Als zusätzliches Schmankerl bietet Corsair für das AX760i eine direkte Anbindung an den PC mittels USB-Anschluss. Mit der dazugehörigen Software in der aktuellen Version kann man das Netzteil nicht nur überwachen, sondern auch steuern. In Verbindung mit der vorhandenen HydroCool H100i wird die Überwachungsfunktion weiter ausgebaut. Man bekommt sogar die Möglichkeit auf einen Multi-Rail-Betrieb umzustellen, damit kann man die einzelnen Anschlüsse für CPU/EPS bzw. PCIe einzeln steuern. Im Test sind die aktuelle wie auch die neuste Beta-Version verwendet worden, beide können bei Corsair direkt herunter geladen werden. Nach der Installation präsentiert sich eine recht stabile und übersichtliche Software.
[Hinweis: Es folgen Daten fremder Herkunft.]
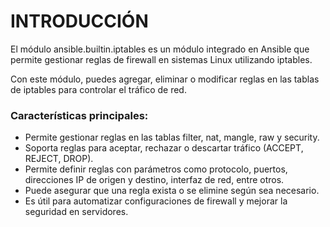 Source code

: # INTRODUCCIÓN

El módulo ansible.builtin.iptables es un módulo integrado en Ansible que permite gestionar reglas de firewall en sistemas Linux utilizando iptables.

Con este módulo, puedes agregar, eliminar o modificar reglas en las tablas de iptables para controlar el tráfico de red.

### Características principales:

* Permite gestionar reglas en las tablas filter, nat, mangle, raw y security.
* Soporta reglas para aceptar, rechazar o descartar tráfico (ACCEPT, REJECT, DROP).
* Permite definir reglas con parámetros como protocolo, puertos, direcciones IP de origen y destino, interfaz de red, entre otros.
* Puede asegurar que una regla exista o se elimine según sea necesario.
* Es útil para automatizar configuraciones de firewall y mejorar la seguridad en servidores.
http://www.dannyl.de/AX760i/Corsair-Link-Software_1.jpg

Im ersten Reiter bekommt man einen PC präsentiert und alle Sensoren, die das System erkennt. Die CPU-Temperatur fehlt im Moment, da selbst die Beta-Version den Sensor nicht erkennen kann. Die regelmäßig aktualisierenden Sensoren können wie im richtigen PC verteilt und angeordnet werden. Wie man hier sehen kann, gibt die hier verwendete H100i sogar die Wasser-Temperatur, Pumpen- und Lüfter-Drehzahlen aus.


http://www.dannyl.de/AX760i/Corsair-Link-Software_2.jpg

Der zweite Reiter gibt alle Messwertgeber in einer untereinander angeordneten Liste in Gruppen an. Damit hat man stets die einzelnen Komponenten im Blick.
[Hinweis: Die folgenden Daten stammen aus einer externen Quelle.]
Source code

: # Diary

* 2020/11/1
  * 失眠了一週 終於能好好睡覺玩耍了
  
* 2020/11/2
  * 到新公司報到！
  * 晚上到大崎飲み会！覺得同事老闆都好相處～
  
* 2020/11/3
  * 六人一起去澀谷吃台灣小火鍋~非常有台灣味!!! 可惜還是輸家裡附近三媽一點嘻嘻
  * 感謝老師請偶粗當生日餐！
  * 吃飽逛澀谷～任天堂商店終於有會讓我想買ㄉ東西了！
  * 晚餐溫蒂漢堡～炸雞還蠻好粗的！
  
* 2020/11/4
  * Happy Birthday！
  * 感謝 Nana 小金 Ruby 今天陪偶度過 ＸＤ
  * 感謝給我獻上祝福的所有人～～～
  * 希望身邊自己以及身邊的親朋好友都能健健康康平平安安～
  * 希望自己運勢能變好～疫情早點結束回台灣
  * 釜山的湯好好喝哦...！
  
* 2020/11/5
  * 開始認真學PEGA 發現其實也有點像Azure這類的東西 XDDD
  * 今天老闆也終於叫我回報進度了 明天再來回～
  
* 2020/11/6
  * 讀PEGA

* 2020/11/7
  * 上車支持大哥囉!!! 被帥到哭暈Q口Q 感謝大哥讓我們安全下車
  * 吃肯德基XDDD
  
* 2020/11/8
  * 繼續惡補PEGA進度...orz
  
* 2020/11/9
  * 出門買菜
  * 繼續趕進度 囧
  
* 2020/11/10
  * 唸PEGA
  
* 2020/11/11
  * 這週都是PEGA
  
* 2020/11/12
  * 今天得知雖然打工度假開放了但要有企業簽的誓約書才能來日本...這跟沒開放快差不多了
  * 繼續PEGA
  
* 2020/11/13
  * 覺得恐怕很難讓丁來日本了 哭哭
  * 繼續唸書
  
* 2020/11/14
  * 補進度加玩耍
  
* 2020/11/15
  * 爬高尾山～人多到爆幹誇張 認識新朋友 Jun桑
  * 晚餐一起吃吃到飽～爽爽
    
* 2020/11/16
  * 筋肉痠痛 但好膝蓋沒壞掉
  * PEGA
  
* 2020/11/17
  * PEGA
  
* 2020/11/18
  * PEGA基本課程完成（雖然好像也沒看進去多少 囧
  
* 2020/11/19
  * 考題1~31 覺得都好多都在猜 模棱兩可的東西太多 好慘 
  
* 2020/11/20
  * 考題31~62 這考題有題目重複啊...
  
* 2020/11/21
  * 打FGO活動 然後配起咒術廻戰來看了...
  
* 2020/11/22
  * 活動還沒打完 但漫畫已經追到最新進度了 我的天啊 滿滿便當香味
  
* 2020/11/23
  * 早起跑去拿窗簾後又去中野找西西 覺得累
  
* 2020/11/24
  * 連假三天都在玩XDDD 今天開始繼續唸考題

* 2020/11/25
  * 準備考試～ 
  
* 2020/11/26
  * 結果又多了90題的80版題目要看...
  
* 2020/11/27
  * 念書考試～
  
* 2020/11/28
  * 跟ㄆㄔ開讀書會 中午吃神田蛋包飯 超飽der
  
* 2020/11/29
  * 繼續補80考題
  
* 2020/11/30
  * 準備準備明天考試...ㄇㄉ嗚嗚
http://www.dannyl.de/AX760i/Corsair-Link-Software_3.jpg
 
Das interessanteste ist der vierte Reiter mit der Power-Einstellung. Diese erlaubt die Überwachung und Steuerung des AX760i. Auf einen Blick kann man den aktuellen Verbrauch überwachen, wie auch die Stabilität der 3 wichtigen Spannungsschienen. Sehr besonders hervorzuheben ist, dass man aus dem Single-Rail-Netzteil ein Multi-Rail-Netzteil per Mausklick machen kann. Dazu hat man die sechs 8-Pin-Anschlüsse für CPU/EPS und PCIe in der Corsair-Link-Software noch einmal abgebildet. Man sollte sich nur merken, was wo angeschlossen ist. Die Zuteilung der Stromstärke in Ampere geschieht in einem Rahmen von 20 bis 40 A. Bei 6 möglichen Einstellungen wird man schnell an die Grenzen der 12 V-Schiene kommen, bei dem großen Bruder dem AX1200i sind diese Werte durchaus passender. Hier muss Corsair jedenfalls Anpassungen vornehmen. Dies betrifft auch den weiter oben genannten Mehrverbrauch, der in der Software gegenüber dem Energiemessgerät angezeigt wird.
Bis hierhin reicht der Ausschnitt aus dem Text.